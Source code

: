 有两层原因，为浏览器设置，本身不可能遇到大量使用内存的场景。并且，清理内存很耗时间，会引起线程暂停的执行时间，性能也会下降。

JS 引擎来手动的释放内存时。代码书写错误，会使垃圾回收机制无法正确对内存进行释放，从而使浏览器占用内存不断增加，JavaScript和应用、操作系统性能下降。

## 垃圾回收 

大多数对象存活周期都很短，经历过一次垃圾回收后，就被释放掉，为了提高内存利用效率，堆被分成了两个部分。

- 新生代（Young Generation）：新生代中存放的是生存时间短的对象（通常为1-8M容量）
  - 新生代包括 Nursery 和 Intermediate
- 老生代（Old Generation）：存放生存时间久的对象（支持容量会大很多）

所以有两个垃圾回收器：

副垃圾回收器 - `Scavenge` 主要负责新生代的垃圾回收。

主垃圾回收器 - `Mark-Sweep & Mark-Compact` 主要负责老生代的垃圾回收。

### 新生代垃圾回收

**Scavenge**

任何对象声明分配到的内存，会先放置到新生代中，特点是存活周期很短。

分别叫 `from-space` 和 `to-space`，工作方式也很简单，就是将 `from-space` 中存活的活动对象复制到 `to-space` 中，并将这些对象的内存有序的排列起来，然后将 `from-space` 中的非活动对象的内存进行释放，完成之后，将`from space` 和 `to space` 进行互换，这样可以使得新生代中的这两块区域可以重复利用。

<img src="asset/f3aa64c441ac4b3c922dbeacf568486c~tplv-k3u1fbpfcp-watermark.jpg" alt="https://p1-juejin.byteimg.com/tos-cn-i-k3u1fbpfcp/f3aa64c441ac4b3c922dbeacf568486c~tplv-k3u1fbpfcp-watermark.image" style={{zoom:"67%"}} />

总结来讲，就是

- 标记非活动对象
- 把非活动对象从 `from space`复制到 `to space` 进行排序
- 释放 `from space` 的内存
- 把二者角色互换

==

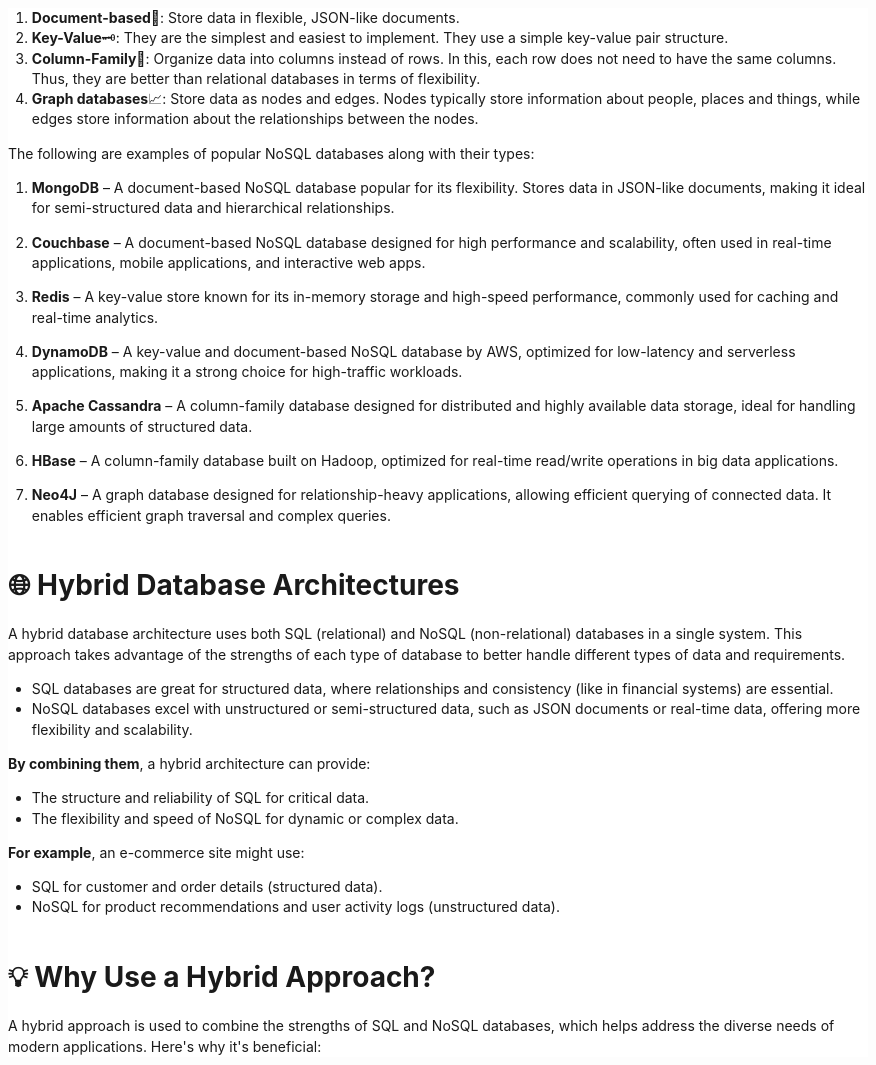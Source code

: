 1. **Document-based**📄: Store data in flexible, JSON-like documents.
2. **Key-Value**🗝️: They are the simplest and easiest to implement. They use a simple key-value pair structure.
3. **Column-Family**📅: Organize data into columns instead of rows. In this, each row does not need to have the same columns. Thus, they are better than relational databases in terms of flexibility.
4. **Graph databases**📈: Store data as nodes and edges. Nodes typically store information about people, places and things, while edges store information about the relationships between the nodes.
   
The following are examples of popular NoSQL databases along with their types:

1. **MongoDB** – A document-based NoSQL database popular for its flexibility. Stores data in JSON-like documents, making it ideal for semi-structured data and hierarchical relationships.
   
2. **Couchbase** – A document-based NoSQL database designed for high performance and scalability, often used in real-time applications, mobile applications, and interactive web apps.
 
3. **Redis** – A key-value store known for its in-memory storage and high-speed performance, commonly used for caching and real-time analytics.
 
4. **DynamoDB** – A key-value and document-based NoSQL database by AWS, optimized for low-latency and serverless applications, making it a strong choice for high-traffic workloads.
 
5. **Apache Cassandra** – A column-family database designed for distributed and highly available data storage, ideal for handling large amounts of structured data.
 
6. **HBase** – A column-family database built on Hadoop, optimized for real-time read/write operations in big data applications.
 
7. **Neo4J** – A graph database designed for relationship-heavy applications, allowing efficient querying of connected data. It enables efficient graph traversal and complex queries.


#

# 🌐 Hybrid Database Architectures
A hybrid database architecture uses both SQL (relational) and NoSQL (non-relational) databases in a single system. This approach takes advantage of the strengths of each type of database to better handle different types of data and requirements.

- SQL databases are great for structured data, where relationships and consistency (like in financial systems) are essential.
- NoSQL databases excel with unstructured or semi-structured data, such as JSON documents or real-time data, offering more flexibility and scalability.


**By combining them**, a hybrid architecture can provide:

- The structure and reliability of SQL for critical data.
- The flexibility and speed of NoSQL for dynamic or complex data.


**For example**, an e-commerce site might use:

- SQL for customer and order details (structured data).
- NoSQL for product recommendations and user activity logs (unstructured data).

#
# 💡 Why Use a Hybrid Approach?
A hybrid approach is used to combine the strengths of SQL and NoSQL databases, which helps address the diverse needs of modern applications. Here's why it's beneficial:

◆ About this exercise: Look over the material above and report how many of its lines have the string "with" in them, nothing more.

◆ Problem solution: 2